*Task to carry out*: Within the entries below, find every line that has the string "This", then copy it.

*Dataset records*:
***

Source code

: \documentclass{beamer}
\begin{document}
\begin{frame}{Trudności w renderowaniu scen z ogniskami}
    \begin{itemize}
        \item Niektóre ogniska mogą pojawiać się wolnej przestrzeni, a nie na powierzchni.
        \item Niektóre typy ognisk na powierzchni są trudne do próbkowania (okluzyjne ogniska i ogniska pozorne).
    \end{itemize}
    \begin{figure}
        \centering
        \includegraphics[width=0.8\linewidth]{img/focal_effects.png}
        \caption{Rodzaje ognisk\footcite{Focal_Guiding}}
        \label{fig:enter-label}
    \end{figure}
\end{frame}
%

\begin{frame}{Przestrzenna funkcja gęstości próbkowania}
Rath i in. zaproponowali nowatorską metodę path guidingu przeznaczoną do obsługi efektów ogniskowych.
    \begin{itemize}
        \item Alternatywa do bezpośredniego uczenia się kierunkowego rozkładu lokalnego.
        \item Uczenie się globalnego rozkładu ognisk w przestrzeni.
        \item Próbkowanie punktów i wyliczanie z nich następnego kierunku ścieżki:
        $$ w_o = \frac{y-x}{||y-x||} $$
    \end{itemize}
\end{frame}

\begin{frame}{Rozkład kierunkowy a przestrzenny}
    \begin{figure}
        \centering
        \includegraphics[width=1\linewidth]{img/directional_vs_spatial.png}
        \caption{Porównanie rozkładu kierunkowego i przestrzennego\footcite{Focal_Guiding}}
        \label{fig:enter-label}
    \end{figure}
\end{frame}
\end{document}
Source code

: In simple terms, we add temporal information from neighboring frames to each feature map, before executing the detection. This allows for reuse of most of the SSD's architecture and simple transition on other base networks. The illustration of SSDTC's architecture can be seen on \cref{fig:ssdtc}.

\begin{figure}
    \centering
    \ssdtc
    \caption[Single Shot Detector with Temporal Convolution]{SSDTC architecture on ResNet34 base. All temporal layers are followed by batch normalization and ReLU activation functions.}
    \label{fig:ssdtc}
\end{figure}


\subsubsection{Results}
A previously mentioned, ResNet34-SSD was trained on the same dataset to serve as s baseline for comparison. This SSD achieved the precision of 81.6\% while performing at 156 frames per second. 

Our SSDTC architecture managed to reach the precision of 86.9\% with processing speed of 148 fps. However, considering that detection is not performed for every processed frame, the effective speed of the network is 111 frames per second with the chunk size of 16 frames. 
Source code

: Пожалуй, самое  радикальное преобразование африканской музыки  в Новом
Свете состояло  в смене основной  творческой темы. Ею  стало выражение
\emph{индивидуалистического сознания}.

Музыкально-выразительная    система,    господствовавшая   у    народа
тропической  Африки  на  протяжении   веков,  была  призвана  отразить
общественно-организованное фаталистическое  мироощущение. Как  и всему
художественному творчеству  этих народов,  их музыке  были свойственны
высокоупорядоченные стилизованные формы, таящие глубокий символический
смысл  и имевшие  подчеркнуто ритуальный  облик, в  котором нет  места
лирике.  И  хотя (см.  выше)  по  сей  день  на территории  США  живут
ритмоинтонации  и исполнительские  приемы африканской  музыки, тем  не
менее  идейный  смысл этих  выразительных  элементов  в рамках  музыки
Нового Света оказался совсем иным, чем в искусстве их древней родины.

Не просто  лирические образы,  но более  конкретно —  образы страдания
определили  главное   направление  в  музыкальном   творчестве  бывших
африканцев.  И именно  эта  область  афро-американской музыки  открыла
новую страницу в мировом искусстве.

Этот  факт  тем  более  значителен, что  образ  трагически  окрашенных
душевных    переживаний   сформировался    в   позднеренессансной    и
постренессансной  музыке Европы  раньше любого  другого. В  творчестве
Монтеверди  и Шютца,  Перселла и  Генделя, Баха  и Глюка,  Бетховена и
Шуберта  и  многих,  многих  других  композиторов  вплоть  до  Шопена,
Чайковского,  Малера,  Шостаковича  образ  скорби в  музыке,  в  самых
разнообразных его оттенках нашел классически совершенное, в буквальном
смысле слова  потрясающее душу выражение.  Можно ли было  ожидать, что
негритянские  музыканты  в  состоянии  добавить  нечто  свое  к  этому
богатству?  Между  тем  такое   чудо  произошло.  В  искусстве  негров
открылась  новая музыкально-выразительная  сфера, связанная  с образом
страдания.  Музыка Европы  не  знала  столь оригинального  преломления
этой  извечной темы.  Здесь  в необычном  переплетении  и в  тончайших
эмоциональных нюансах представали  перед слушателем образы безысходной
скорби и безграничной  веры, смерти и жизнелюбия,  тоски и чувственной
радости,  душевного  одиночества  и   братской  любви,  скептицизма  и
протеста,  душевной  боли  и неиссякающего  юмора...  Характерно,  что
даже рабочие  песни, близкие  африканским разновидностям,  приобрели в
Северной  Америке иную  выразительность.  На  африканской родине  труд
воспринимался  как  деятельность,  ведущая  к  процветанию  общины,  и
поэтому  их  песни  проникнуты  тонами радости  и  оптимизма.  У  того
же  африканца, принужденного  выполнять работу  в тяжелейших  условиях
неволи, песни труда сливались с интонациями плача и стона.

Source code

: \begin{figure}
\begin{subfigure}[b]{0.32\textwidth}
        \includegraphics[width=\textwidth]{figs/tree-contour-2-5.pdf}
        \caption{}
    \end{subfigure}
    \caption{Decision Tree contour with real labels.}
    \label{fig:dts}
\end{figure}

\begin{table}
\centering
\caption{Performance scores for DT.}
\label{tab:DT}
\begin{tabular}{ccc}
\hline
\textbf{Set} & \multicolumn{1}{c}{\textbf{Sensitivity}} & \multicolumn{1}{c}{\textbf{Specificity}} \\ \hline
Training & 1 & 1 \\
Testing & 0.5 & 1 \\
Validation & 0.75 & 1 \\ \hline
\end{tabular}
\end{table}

***

*Task answer*:
: In simple terms, we add temporal information from neighboring frames to each feature map, before executing the detection. This allows for reuse of most of the SSD's architecture and simple transition on other base networks. The illustration of SSDTC's architecture can be seen on \cref{fig:ssdtc}.
A previously mentioned, ResNet34-SSD was trained on the same dataset to serve as s baseline for comparison. This SSD achieved the precision of 81.6\% while performing at 156 frames per second. 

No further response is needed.